En même temps, pour que l'idéal vive, il faut aussi que la protection sociale s'inscrive dans la modernité, sans cesser d'être humaine. Or, pour faire entrer la sécurité sociale dans le XXIe siècle, sans doute y a-t-il moins à inventer qu'à accompagner : accompagner les projets et les actions des femmes et des hommes, acteurs de la solidarité et de la santé, qui ont pris la mesure de l'enjeu et qui s'engagent, travaillent, pour rendre notre modèle de protection sociale plus performant, plus fort encore.
Rappelons-nous que s'il est facile de détruire, de critiquer, de dénoncer, il est toujours beaucoup plus difficile, et en même temps beaucoup plus noble et plus efficace, de construire, d'inventer, de proposer. Telle est la démarche qui anime le premier projet de loi de financement de la sécurité sociale de cette nouvelle législature. Il n'est que la première étape de la profonde transformation de notre modèle social qui est en germe.
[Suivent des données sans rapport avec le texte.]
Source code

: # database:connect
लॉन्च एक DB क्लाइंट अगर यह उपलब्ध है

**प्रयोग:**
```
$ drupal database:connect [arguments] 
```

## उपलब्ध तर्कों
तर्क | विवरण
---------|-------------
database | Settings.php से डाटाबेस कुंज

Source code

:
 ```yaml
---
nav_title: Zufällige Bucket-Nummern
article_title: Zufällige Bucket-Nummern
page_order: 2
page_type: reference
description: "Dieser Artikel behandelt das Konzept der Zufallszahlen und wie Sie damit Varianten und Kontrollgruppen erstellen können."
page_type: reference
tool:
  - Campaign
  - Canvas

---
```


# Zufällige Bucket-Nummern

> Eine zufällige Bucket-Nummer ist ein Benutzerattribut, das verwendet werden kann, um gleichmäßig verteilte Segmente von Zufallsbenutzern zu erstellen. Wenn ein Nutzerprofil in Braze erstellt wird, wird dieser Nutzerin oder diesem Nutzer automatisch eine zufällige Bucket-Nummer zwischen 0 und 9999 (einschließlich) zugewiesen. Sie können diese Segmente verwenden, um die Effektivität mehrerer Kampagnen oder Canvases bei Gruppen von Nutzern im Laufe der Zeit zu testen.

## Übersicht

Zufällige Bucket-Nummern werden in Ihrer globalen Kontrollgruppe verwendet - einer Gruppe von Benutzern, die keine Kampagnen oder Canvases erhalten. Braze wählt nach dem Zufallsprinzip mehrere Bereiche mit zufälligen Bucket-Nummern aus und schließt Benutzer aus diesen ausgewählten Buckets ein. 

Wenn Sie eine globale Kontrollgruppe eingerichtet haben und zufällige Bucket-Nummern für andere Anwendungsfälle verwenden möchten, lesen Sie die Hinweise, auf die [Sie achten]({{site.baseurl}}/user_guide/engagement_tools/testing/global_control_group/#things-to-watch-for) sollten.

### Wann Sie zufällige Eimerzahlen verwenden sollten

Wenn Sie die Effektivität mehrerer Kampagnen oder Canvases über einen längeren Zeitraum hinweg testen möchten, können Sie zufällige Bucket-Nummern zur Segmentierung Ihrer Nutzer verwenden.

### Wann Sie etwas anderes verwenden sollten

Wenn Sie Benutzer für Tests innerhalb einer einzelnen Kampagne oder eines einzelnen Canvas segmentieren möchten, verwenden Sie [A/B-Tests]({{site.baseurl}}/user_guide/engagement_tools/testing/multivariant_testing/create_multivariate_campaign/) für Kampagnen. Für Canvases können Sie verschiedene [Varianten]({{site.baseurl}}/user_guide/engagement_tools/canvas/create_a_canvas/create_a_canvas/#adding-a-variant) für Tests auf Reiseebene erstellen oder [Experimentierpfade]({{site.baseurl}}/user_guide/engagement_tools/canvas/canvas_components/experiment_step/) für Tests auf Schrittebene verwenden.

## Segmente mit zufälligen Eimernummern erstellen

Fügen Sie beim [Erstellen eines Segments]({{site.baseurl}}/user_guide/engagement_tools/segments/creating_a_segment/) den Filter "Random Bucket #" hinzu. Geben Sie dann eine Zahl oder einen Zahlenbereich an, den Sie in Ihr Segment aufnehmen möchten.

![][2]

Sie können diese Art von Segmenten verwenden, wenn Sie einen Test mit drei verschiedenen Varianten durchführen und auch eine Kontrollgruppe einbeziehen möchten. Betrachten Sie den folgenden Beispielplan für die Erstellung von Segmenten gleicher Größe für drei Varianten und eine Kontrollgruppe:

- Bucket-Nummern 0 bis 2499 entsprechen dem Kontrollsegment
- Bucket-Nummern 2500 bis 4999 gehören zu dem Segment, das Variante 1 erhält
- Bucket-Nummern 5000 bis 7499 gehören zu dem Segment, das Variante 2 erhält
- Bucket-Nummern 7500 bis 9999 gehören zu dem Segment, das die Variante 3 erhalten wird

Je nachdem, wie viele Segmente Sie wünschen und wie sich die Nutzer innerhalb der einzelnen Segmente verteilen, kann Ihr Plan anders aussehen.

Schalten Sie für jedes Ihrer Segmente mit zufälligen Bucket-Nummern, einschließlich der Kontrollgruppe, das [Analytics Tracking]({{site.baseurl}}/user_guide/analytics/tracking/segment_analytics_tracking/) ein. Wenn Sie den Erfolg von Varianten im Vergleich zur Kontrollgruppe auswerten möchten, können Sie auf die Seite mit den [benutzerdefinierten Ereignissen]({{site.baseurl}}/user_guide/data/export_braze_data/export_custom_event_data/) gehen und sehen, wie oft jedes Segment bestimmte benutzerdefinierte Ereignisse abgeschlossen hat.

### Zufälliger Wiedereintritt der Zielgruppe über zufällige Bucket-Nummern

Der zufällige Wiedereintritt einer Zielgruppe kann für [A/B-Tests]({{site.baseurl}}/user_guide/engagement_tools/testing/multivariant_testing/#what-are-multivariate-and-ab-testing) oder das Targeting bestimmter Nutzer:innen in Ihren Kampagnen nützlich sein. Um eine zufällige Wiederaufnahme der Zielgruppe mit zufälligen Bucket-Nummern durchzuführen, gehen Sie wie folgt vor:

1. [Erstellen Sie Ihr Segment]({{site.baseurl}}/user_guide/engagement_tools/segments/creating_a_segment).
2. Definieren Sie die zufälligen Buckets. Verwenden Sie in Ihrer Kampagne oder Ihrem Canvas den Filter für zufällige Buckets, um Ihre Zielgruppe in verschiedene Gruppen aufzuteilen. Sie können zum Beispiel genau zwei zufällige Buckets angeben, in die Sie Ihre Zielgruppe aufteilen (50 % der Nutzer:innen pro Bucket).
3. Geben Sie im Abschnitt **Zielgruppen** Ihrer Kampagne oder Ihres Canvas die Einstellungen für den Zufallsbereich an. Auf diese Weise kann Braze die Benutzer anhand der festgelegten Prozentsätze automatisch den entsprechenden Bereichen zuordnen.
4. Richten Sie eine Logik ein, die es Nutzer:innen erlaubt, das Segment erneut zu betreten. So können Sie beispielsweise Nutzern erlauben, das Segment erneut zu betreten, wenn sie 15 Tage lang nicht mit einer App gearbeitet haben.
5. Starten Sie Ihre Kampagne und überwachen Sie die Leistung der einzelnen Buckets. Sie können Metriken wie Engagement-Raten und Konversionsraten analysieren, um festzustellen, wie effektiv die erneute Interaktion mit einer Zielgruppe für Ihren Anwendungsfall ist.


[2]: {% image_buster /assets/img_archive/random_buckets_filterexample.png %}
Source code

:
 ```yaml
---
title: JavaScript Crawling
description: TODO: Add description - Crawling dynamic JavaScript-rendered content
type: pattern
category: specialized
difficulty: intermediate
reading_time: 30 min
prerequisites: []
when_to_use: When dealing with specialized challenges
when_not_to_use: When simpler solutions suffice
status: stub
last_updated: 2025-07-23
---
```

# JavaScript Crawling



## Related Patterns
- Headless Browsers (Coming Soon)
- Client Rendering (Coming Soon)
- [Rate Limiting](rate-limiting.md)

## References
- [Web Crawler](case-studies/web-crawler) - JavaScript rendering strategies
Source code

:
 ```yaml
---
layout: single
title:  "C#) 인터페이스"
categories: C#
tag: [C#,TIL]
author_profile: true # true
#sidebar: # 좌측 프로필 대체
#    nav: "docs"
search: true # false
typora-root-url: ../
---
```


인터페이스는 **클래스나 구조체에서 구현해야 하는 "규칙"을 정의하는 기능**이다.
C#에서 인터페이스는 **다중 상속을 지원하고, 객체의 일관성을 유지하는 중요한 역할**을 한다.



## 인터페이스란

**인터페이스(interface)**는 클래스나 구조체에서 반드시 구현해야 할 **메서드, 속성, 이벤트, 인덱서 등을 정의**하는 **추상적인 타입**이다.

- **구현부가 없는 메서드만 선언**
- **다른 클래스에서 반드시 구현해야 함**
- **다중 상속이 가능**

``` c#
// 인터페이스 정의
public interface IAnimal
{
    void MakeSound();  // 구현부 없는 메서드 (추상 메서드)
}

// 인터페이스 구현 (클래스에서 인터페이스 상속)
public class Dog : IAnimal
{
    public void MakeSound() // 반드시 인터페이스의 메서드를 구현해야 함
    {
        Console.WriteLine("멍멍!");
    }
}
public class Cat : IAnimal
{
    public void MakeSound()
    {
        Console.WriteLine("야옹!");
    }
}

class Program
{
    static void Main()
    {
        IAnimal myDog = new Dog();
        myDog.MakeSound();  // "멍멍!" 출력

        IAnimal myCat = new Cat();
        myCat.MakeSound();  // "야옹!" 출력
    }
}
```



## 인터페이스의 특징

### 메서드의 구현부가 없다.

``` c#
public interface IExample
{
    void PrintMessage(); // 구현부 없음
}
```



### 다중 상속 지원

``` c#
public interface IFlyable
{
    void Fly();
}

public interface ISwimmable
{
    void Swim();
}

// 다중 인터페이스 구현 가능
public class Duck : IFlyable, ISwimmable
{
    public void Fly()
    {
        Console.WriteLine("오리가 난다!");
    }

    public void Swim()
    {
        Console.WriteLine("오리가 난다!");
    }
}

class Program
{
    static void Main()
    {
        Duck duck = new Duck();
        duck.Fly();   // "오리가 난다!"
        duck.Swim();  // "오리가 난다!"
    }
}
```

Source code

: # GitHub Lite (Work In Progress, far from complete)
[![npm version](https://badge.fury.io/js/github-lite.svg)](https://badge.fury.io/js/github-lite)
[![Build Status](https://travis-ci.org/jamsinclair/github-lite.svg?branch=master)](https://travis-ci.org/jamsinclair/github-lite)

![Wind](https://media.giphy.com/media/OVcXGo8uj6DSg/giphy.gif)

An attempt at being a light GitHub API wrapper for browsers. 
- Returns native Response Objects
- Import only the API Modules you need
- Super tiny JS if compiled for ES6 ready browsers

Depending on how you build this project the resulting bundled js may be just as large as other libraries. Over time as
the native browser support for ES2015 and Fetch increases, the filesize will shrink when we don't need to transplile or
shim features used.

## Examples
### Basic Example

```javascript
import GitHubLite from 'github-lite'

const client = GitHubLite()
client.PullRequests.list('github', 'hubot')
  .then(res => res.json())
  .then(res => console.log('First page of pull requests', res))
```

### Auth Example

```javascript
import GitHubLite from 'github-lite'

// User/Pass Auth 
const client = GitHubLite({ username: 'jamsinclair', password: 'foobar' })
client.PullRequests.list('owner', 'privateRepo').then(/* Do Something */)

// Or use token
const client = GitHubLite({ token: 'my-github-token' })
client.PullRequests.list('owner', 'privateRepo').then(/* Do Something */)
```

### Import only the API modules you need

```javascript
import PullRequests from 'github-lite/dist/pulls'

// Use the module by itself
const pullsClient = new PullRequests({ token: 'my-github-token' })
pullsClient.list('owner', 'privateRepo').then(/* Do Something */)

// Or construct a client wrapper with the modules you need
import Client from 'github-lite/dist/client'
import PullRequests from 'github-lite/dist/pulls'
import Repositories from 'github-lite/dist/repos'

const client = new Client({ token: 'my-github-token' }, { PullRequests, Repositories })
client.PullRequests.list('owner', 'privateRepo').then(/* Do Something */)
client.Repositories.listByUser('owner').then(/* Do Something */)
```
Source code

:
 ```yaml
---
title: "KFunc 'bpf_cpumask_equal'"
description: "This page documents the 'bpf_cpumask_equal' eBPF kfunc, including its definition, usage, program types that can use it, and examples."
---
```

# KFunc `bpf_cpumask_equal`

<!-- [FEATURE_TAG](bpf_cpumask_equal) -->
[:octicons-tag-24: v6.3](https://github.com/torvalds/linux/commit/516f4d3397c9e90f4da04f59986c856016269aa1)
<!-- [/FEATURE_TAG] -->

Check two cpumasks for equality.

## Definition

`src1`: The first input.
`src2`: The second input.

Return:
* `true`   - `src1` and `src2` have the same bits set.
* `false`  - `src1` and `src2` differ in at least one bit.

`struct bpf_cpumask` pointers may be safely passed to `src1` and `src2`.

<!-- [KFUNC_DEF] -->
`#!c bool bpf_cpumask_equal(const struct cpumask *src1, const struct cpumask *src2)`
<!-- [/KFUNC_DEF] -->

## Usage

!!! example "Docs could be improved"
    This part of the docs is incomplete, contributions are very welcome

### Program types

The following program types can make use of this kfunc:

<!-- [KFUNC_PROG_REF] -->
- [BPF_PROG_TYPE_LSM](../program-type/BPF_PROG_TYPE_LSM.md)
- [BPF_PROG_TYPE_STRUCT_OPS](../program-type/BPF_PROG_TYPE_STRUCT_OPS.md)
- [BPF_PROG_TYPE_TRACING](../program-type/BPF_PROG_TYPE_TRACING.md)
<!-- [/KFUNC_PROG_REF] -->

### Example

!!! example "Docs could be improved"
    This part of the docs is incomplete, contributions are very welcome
En guise de conclusion, permettez-moi de rendre hommage à Simone Veil à travers la citation d'un extrait du discours qu'elle a prononcé à l'occasion du soixantième anniversaire de la sécurité sociale, en 2005 : « L'histoire de notre protection sociale est faite de constructions successives, de la volonté d'hommes et de femmes de conduire ensemble cette solidarité que nous avons reçue en héritage. » Cette histoire ne touche pas à sa fin, bien au contraire. Nous nous apprêtons aujourd'hui, à travers nos débats et le travail parlementaire que nous allons mener tout au long de cette nouvelle législature, à en écrire une nouvelle page.